Bislang hält die Bundesregierung vor allem verbal dagegen. Außenministerin Annalena Baerbock verurteilte die Angriffe »auf Schärfste«. Davon dürften sich die Huthi-Rebellen wenig beeindrucken lassen. Schon vor einigen Tagen haben aber die USA angefragt, ob sich Deutschland an der Seeraumüberwachung im Roten Meer beteiligen kann.»Wir prüfen gerade die Anfrage aus den USA und die Optionen, die es dazu gibt, wir sind aber noch nicht am Ende angelangt«, sagte Verteidigungsminister Boris Pistorius gestern.

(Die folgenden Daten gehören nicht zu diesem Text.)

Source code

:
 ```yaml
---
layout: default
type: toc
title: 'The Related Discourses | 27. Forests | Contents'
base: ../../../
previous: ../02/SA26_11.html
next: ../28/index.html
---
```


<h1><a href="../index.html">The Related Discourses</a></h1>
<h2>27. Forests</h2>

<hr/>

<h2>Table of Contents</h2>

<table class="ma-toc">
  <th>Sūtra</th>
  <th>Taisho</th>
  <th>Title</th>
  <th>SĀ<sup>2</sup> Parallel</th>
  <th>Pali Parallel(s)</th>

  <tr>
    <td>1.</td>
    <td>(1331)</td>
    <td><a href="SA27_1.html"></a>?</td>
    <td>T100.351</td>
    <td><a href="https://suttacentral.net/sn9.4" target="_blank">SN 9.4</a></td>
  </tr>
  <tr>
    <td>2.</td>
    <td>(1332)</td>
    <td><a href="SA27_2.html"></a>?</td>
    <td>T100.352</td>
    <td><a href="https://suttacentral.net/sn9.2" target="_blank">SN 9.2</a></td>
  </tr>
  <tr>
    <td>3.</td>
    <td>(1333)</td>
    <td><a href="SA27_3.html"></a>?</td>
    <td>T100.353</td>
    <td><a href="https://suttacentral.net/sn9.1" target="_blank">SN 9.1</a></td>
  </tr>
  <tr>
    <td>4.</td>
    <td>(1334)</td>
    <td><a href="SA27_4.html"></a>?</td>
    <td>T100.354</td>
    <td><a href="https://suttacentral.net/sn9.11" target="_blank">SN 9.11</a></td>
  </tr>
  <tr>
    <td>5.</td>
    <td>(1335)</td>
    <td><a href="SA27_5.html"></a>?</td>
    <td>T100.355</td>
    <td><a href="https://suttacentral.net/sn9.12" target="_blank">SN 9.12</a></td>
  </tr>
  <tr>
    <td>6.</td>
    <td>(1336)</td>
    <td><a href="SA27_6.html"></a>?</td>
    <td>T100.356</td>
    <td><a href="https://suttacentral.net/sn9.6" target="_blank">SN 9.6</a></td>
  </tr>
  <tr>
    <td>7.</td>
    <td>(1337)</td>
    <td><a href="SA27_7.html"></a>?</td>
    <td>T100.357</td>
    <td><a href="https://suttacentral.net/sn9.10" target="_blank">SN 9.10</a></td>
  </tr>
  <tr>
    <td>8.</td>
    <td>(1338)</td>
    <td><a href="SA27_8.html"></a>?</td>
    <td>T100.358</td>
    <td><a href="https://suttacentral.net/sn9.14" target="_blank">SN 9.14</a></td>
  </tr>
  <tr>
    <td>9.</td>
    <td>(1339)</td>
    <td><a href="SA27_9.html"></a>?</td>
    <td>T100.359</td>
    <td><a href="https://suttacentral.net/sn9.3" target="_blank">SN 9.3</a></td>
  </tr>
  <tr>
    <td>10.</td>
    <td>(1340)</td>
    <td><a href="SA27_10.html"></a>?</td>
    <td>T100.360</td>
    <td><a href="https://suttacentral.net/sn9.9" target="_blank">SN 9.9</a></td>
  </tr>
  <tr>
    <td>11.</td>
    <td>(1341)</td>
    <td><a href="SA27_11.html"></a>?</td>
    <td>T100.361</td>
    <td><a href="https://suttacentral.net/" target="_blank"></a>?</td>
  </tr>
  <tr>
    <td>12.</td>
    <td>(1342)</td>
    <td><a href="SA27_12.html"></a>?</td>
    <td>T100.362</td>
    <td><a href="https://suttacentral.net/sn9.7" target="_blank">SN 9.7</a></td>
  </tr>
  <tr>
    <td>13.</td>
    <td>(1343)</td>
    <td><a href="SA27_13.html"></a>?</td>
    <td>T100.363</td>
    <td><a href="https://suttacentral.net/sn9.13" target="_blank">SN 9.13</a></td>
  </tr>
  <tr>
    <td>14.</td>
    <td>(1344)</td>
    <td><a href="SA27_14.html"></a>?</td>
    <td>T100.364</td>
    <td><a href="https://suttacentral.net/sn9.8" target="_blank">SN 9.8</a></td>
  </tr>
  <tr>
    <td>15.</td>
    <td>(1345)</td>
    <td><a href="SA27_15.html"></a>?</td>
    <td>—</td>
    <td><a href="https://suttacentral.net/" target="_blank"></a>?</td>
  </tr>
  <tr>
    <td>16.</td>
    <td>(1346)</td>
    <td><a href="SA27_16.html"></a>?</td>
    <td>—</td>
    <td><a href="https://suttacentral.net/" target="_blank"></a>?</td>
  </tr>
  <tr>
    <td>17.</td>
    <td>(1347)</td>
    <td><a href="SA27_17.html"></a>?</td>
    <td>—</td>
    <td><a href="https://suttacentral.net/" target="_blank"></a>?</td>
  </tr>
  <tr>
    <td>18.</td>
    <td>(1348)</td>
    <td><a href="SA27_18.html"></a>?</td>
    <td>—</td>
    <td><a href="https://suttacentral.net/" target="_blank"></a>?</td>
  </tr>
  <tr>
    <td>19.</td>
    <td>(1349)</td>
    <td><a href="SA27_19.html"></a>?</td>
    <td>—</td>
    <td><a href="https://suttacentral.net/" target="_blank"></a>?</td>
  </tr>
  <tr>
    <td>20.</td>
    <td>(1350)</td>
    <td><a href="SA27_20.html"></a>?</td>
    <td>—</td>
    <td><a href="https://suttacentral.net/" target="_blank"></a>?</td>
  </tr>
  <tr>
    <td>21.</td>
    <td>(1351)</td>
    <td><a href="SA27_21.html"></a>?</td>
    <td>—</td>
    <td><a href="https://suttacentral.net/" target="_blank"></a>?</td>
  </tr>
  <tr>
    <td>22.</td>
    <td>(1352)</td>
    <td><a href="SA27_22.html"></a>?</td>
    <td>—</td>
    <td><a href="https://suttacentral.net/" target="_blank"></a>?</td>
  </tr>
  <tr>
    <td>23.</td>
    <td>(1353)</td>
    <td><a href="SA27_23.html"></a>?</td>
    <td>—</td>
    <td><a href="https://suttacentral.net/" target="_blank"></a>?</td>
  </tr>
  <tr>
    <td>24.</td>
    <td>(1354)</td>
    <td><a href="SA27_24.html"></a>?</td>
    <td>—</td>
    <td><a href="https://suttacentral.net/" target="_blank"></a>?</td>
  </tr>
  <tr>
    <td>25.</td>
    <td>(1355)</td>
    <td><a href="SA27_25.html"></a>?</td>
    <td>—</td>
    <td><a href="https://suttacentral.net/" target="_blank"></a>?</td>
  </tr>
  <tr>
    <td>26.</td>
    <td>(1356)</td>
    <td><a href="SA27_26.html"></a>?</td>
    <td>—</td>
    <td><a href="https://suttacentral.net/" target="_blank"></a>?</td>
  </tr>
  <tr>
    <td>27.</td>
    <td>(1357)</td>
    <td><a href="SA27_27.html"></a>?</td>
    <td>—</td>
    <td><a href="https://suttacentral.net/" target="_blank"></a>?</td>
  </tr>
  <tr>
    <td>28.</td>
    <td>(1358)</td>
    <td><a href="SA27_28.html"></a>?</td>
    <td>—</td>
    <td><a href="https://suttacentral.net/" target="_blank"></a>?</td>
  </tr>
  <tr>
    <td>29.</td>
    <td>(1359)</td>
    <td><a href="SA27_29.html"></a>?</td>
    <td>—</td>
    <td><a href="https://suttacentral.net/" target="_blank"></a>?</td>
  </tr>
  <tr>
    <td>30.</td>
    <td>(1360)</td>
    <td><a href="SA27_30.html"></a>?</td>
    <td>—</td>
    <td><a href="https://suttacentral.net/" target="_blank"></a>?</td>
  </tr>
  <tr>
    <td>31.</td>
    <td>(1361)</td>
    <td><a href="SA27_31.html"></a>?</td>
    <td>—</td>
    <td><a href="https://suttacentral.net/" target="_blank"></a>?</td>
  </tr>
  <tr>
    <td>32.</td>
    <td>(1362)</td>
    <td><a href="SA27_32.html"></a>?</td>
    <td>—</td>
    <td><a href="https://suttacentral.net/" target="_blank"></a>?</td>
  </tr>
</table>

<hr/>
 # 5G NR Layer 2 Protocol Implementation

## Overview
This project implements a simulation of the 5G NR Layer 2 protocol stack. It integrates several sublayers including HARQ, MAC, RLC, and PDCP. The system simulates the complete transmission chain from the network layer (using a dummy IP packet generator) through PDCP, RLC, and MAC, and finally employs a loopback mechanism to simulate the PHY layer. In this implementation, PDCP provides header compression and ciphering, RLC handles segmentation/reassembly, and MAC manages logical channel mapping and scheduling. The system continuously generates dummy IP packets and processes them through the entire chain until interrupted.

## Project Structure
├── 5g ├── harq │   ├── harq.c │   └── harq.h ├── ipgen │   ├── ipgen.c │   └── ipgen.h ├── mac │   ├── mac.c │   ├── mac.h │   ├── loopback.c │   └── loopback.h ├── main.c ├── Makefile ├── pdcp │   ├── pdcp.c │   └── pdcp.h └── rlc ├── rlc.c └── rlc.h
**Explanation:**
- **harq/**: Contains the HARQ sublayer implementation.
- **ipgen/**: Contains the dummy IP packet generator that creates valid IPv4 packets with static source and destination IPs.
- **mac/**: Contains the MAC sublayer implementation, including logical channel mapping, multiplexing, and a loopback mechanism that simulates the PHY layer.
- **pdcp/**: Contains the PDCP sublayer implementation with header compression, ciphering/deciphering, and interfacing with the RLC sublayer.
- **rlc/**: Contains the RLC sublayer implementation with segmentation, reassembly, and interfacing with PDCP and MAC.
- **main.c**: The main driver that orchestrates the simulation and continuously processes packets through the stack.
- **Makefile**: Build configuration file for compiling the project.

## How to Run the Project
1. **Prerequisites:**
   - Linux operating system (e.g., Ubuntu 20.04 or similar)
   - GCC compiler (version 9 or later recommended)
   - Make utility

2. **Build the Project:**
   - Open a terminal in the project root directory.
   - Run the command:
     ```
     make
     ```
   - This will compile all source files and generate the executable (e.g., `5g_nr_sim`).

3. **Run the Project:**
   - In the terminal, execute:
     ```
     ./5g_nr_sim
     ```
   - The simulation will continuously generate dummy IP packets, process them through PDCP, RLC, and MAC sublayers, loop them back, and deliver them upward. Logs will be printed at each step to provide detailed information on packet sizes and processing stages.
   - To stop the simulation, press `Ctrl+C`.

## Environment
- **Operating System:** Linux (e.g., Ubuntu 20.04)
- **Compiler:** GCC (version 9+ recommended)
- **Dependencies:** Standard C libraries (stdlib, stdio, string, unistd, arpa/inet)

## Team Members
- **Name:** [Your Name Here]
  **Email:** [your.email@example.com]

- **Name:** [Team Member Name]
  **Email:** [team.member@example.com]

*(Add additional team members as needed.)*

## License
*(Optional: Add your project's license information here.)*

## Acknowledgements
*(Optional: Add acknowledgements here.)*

Der Minister klang eher zurückhaltend. Hintergrund ist nach Informationen meiner Kollegen die Ausstattung der Truppe. Die Marine verfügt nicht über spezialisierte Kriegsschiffe für die Bekämpfung von Raketen auf Hoher See. Dennoch könnte man den Einsatz der USA im Roten Meer wohl durchaus mit einer deutschen Fregatte flankieren. Schon die Präsenz von internationalen Kriegsschiffen könne zur Abschreckung beitragen, heißt es.
Für so eine Mission im Roten Meer bräuchte die Bundeswehr allerdings ein Bundestagsmandat. Bewaffnete Auseinandersetzungen sind recht wahrscheinlich. Bereits kommende Woche sollen die Staatssekretäre aus den beteiligten Ministerien beraten, wie man weiter vorgehen soll. Ab diesem Wochenende wird außerdem US-Verteidigungsminister Lloyd Austin im Nahen Osten unterwegs sein. Dabei soll es auch um die Eskalation auf See gehen.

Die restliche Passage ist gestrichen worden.